Pian piano, l’angelo le spiega, le annuncia. E Maria dialoga con lui.

Dalle sue parole emerge sempre più lo stupore.

Nulla c’è di scontato nelle parole di Dio. E Maria si lascia sorprendere dalla sua misericordia. Modello supremo di come dobbiamo porci dinnanzi all’avvento di Dio!

Il suo stupore poi, alla fine, diventa abbandono incondizionato, confidente, fiducioso alla Parola, perché questa parola prenda carne nella sua vita e diventi carne della sua carne.

 

Così, anche noi, arriviamo alla terza Parola, la gratitudine, indicata nella seconda lettura dalla lettera di Paolo agli Efesini: «Benedetto Dio, Padre del Signore nostro Gesù Cristo, che ci ha benedetti con ogni benedizione spirituale nei cieli in Cristo».

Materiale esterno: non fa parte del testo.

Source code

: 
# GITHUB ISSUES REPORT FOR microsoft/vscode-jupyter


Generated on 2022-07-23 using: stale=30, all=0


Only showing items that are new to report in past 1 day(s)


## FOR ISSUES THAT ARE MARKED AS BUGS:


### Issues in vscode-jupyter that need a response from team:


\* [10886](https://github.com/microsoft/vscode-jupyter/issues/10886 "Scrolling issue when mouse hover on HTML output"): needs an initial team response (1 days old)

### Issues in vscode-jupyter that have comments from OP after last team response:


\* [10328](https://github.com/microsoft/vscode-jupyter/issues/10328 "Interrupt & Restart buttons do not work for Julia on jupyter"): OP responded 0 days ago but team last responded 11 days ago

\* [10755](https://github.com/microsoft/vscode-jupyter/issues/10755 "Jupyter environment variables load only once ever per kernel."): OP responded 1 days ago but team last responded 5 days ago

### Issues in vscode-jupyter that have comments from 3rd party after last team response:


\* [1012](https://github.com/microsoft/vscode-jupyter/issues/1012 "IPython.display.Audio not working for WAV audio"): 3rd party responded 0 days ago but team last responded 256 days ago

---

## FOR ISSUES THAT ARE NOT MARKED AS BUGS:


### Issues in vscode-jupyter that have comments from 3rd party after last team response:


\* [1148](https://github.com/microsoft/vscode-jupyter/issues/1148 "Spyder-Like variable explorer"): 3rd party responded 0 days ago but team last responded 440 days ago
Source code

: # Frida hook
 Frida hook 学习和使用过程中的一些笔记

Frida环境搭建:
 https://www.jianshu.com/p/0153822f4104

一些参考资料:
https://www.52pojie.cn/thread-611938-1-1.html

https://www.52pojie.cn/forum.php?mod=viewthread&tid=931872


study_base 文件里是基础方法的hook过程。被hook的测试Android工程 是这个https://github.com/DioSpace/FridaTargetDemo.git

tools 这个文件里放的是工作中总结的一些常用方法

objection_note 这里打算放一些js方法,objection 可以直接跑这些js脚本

E’ la gratitudine di chi scopre, in prima persona, di essere stato ‘predestinato’ dalla misericordia, che è ben più grande del proprio peccato.

Al di là del male, in Gesù – come Maria! – noi siamo stati ‘gratificati’.

 

Il Vangelo è gratificazione’ sublime, ben al di là della ‘mortificazione’ del peccato.

Il male, la colpa ci mortificano.

Il Vangelo della misericordia è gratificazione, riconoscenza, gratitudine!